* Data to examine:
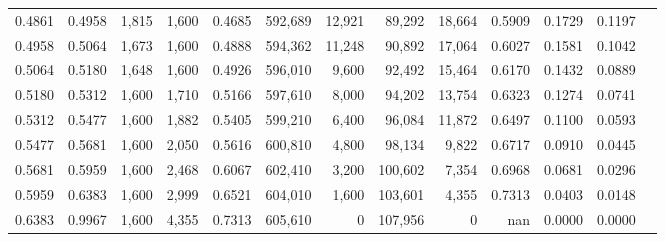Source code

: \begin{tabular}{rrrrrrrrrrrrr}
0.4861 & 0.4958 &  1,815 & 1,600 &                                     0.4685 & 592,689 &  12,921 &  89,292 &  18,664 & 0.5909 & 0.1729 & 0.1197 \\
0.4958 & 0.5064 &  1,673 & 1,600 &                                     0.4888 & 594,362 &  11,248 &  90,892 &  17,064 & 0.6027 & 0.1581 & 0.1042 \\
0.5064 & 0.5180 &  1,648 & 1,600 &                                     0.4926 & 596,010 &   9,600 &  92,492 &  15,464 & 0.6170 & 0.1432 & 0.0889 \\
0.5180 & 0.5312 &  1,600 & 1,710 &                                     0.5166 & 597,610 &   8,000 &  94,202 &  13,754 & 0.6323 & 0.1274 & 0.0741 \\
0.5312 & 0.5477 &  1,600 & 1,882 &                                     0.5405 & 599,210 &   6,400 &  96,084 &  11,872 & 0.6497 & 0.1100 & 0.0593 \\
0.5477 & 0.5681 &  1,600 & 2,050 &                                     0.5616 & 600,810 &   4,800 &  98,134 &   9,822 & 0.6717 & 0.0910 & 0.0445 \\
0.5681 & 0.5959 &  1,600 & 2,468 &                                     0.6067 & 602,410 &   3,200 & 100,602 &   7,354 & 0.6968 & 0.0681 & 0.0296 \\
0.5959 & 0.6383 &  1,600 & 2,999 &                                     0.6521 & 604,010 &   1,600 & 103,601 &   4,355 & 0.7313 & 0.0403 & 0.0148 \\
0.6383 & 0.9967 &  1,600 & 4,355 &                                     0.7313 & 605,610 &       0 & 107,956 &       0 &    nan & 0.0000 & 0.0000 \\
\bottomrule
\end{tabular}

* What you need to do:
Return the material exactly as given, apart from the pictures.

* Exercise response:
Source code

: \begin{tabular}{rrrrrrrrrrrrr}
0.4861 & 0.4958 &  1,815 & 1,600 &                                     0.4685 & 592,689 &  12,921 &  89,292 &  18,664 & 0.5909 & 0.1729 & 0.1197 \\
0.4958 & 0.5064 &  1,673 & 1,600 &                                     0.4888 & 594,362 &  11,248 &  90,892 &  17,064 & 0.6027 & 0.1581 & 0.1042 \\
0.5064 & 0.5180 &  1,648 & 1,600 &                                     0.4926 & 596,010 &   9,600 &  92,492 &  15,464 & 0.6170 & 0.1432 & 0.0889 \\
0.5180 & 0.5312 &  1,600 & 1,710 &                                     0.5166 & 597,610 &   8,000 &  94,202 &  13,754 & 0.6323 & 0.1274 & 0.0741 \\
0.5312 & 0.5477 &  1,600 & 1,882 &                                     0.5405 & 599,210 &   6,400 &  96,084 &  11,872 & 0.6497 & 0.1100 & 0.0593 \\
0.5477 & 0.5681 &  1,600 & 2,050 &                                     0.5616 & 600,810 &   4,800 &  98,134 &   9,822 & 0.6717 & 0.0910 & 0.0445 \\
0.5681 & 0.5959 &  1,600 & 2,468 &                                     0.6067 & 602,410 &   3,200 & 100,602 &   7,354 & 0.6968 & 0.0681 & 0.0296 \\
0.5959 & 0.6383 &  1,600 & 2,999 &                                     0.6521 & 604,010 &   1,600 & 103,601 &   4,355 & 0.7313 & 0.0403 & 0.0148 \\
0.6383 & 0.9967 &  1,600 & 4,355 &                                     0.7313 & 605,610 &       0 & 107,956 &       0 &    nan & 0.0000 & 0.0000 \\
\bottomrule
\end{tabular}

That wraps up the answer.